DESCRIPTION OF THE TASK:
Nothing but the text of the records should come back; copy it exactly and leave the pictures out.

STUDY MATERIAL:
++++++++++

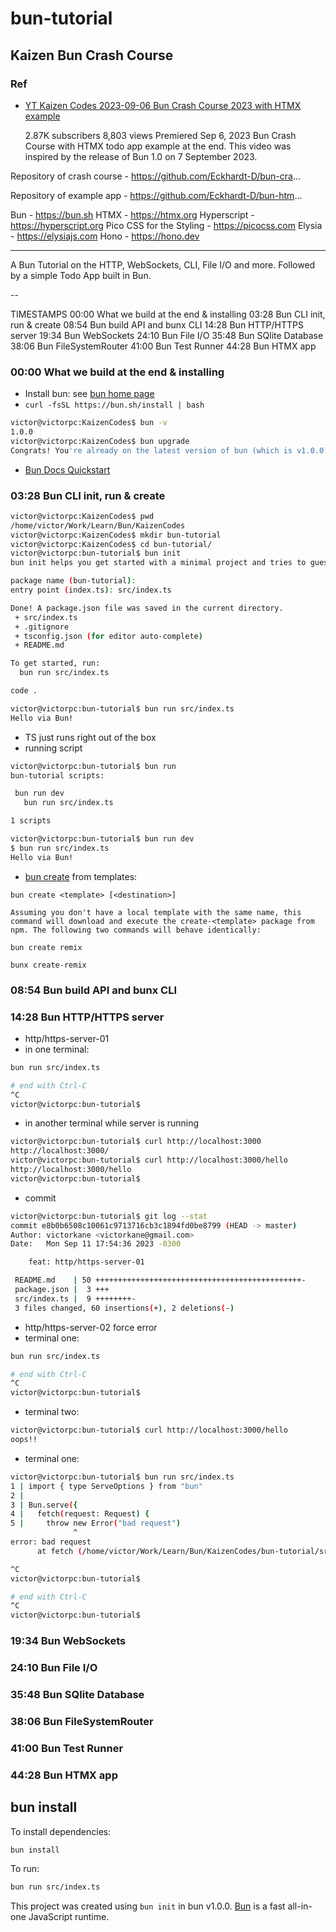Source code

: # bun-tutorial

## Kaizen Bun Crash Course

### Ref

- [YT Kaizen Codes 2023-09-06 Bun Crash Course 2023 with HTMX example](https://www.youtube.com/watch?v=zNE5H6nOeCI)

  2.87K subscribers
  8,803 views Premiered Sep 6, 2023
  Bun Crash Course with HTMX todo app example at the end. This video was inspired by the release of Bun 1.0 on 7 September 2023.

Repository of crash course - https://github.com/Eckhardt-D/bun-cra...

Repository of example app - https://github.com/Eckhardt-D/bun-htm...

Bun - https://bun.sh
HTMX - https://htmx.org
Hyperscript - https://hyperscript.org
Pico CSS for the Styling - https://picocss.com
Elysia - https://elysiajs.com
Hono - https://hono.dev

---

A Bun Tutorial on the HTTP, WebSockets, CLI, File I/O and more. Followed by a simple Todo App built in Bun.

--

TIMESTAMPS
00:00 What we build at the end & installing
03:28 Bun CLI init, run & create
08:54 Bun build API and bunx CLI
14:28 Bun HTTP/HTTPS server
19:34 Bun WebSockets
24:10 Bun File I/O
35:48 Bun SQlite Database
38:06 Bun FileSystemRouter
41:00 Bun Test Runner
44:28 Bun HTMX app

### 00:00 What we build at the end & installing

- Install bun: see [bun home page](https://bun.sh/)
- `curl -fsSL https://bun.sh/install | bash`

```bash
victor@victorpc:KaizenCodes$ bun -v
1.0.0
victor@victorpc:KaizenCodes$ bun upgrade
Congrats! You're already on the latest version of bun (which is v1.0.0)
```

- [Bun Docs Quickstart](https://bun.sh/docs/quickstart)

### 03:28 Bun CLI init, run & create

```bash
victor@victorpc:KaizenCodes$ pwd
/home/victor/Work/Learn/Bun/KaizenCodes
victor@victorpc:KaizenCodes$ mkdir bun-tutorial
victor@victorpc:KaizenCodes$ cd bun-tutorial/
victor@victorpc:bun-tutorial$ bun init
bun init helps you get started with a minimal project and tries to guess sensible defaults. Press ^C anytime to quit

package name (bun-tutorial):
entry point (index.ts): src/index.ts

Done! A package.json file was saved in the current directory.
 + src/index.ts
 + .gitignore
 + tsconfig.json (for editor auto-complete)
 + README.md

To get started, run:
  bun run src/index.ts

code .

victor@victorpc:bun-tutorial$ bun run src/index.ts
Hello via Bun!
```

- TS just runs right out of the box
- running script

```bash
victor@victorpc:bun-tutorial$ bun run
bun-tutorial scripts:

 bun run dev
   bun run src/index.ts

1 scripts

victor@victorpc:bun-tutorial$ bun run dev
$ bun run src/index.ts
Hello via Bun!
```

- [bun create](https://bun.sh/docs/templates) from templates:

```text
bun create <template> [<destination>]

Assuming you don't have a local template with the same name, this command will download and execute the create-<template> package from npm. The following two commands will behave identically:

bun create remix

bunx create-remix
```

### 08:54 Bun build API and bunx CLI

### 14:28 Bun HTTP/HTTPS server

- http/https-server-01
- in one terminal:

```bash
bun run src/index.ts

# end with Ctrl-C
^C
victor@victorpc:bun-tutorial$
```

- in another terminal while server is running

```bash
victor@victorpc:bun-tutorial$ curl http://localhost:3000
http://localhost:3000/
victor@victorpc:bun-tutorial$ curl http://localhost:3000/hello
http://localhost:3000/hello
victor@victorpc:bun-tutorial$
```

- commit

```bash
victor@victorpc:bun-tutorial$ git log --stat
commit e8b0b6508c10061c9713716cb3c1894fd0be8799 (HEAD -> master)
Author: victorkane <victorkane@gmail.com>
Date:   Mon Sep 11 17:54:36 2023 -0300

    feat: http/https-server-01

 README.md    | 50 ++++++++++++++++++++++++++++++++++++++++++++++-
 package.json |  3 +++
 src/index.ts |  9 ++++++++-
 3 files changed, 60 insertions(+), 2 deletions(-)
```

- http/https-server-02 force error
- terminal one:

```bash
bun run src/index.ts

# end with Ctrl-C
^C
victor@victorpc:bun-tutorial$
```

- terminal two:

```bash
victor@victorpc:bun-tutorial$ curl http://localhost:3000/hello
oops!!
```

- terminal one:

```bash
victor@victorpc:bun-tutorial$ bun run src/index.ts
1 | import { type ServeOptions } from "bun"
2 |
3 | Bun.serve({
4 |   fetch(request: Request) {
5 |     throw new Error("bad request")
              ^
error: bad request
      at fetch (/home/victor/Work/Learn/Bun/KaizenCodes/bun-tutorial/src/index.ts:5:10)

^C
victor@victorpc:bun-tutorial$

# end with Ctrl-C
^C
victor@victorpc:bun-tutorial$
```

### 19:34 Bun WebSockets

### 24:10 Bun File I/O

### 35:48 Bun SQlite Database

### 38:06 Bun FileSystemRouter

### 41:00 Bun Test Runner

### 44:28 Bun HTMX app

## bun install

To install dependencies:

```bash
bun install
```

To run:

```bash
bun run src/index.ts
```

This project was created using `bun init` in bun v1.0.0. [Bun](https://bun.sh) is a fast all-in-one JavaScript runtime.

++++++++++

FINISHED EXERCISE:
Source code

: # bun-tutorial

## Kaizen Bun Crash Course

### Ref

- [YT Kaizen Codes 2023-09-06 Bun Crash Course 2023 with HTMX example](https://www.youtube.com/watch?v=zNE5H6nOeCI)

  2.87K subscribers
  8,803 views Premiered Sep 6, 2023
  Bun Crash Course with HTMX todo app example at the end. This video was inspired by the release of Bun 1.0 on 7 September 2023.

Repository of crash course - https://github.com/Eckhardt-D/bun-cra...

Repository of example app - https://github.com/Eckhardt-D/bun-htm...

Bun - https://bun.sh
HTMX - https://htmx.org
Hyperscript - https://hyperscript.org
Pico CSS for the Styling - https://picocss.com
Elysia - https://elysiajs.com
Hono - https://hono.dev

---

A Bun Tutorial on the HTTP, WebSockets, CLI, File I/O and more. Followed by a simple Todo App built in Bun.

--

TIMESTAMPS
00:00 What we build at the end & installing
03:28 Bun CLI init, run & create
08:54 Bun build API and bunx CLI
14:28 Bun HTTP/HTTPS server
19:34 Bun WebSockets
24:10 Bun File I/O
35:48 Bun SQlite Database
38:06 Bun FileSystemRouter
41:00 Bun Test Runner
44:28 Bun HTMX app

### 00:00 What we build at the end & installing

- Install bun: see [bun home page](https://bun.sh/)
- `curl -fsSL https://bun.sh/install | bash`

```bash
victor@victorpc:KaizenCodes$ bun -v
1.0.0
victor@victorpc:KaizenCodes$ bun upgrade
Congrats! You're already on the latest version of bun (which is v1.0.0)
```

- [Bun Docs Quickstart](https://bun.sh/docs/quickstart)

### 03:28 Bun CLI init, run & create

```bash
victor@victorpc:KaizenCodes$ pwd
/home/victor/Work/Learn/Bun/KaizenCodes
victor@victorpc:KaizenCodes$ mkdir bun-tutorial
victor@victorpc:KaizenCodes$ cd bun-tutorial/
victor@victorpc:bun-tutorial$ bun init
bun init helps you get started with a minimal project and tries to guess sensible defaults. Press ^C anytime to quit

package name (bun-tutorial):
entry point (index.ts): src/index.ts

Done! A package.json file was saved in the current directory.
 + src/index.ts
 + .gitignore
 + tsconfig.json (for editor auto-complete)
 + README.md

To get started, run:
  bun run src/index.ts

code .

victor@victorpc:bun-tutorial$ bun run src/index.ts
Hello via Bun!
```

- TS just runs right out of the box
- running script

```bash
victor@victorpc:bun-tutorial$ bun run
bun-tutorial scripts:

 bun run dev
   bun run src/index.ts

1 scripts

victor@victorpc:bun-tutorial$ bun run dev
$ bun run src/index.ts
Hello via Bun!
```

- [bun create](https://bun.sh/docs/templates) from templates:

```text
bun create <template> [<destination>]

Assuming you don't have a local template with the same name, this command will download and execute the create-<template> package from npm. The following two commands will behave identically:

bun create remix

bunx create-remix
```

### 08:54 Bun build API and bunx CLI

### 14:28 Bun HTTP/HTTPS server

- http/https-server-01
- in one terminal:

```bash
bun run src/index.ts

# end with Ctrl-C
^C
victor@victorpc:bun-tutorial$
```

- in another terminal while server is running

```bash
victor@victorpc:bun-tutorial$ curl http://localhost:3000
http://localhost:3000/
victor@victorpc:bun-tutorial$ curl http://localhost:3000/hello
http://localhost:3000/hello
victor@victorpc:bun-tutorial$
```

- commit

```bash
victor@victorpc:bun-tutorial$ git log --stat
commit e8b0b6508c10061c9713716cb3c1894fd0be8799 (HEAD -> master)
Author: victorkane <victorkane@gmail.com>
Date:   Mon Sep 11 17:54:36 2023 -0300

    feat: http/https-server-01

 README.md    | 50 ++++++++++++++++++++++++++++++++++++++++++++++-
 package.json |  3 +++
 src/index.ts |  9 ++++++++-
 3 files changed, 60 insertions(+), 2 deletions(-)
```

- http/https-server-02 force error
- terminal one:

```bash
bun run src/index.ts

# end with Ctrl-C
^C
victor@victorpc:bun-tutorial$
```

- terminal two:

```bash
victor@victorpc:bun-tutorial$ curl http://localhost:3000/hello
oops!!
```

- terminal one:

```bash
victor@victorpc:bun-tutorial$ bun run src/index.ts
1 | import { type ServeOptions } from "bun"
2 |
3 | Bun.serve({
4 |   fetch(request: Request) {
5 |     throw new Error("bad request")
              ^
error: bad request
      at fetch (/home/victor/Work/Learn/Bun/KaizenCodes/bun-tutorial/src/index.ts:5:10)

^C
victor@victorpc:bun-tutorial$

# end with Ctrl-C
^C
victor@victorpc:bun-tutorial$
```

### 19:34 Bun WebSockets

### 24:10 Bun File I/O

### 35:48 Bun SQlite Database

### 38:06 Bun FileSystemRouter

### 41:00 Bun Test Runner

### 44:28 Bun HTMX app

## bun install

To install dependencies:

```bash
bun install
```

To run:

```bash
bun run src/index.ts
```

This project was created using `bun init` in bun v1.0.0. [Bun](https://bun.sh) is a fast all-in-one JavaScript runtime.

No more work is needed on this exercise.